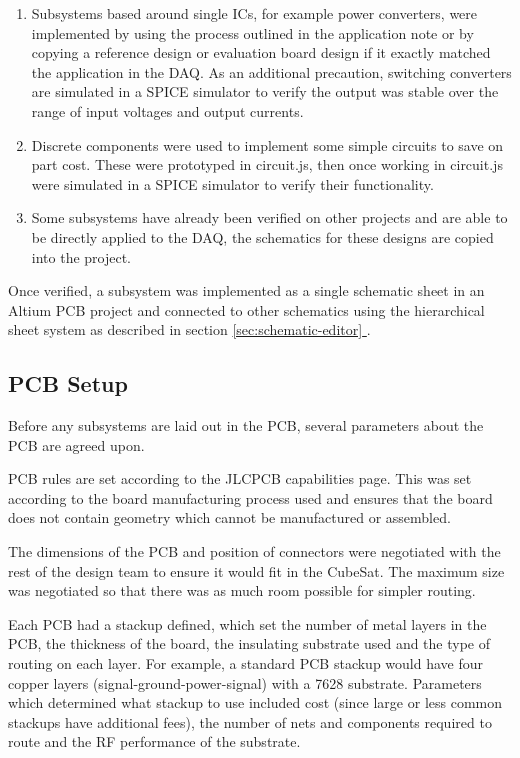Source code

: \documentclass{report}
\newcommand*{\secref}[1]{section \hyperref[{#1}]{\ref*{#1} \nameref*{#1}}}
\begin{document}
\begin{enumerate}
  \item Subsystems based around single ICs, for example power converters, were implemented by using the process outlined in the application note or by copying a reference design or evaluation board design if it exactly matched the application in the DAQ. As an additional precaution, switching converters are simulated in a SPICE simulator to verify the output was stable over the range of input voltages and output currents.
  \item Discrete components were used to implement some simple circuits to save on part cost. These were prototyped in circuit.js, then once working in circuit.js were simulated in a SPICE simulator to verify their functionality.
  \item Some subsystems have already been verified on other projects and are able to be directly applied to the DAQ, the schematics for these designs are copied into the project.
\end{enumerate}

Once verified, a subsystem was implemented as a single schematic sheet in an Altium PCB project and connected to other schematics using the hierarchical sheet system as described in \secref{sec:schematic-editor}.

\subsection{PCB Setup}

Before any subsystems are laid out in the PCB, several parameters about the PCB are agreed upon.

PCB rules are set according to the JLCPCB capabilities page. This was set according to the board manufacturing process used and ensures that the board does not contain geometry which cannot be manufactured or assembled.

The dimensions of the PCB and position of connectors were negotiated with the rest of the design team to ensure it would fit in the CubeSat. The maximum size was negotiated so that there was as much room possible for simpler routing.

Each PCB had a stackup defined, which set the number of metal layers in the PCB, the thickness of the board, the insulating substrate used and the type of routing on each layer. For example, a standard PCB stackup would have four copper layers (signal-ground-power-signal) with a 7628 substrate. Parameters which determined what stackup to use included cost (since large or less common stackups have additional fees), the number of nets and components required to route and the RF performance of the substrate.
\end{document}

──────────

-- Task instructions --
Go through the entries above and copy out every line that includes the word "other".

-- Exercise answer --
  \item Some subsystems have already been verified on other projects and are able to be directly applied to the DAQ, the schematics for these designs are copied into the project.
Once verified, a subsystem was implemented as a single schematic sheet in an Altium PCB project and connected to other schematics using the hierarchical sheet system as described in \secref{sec:schematic-editor}.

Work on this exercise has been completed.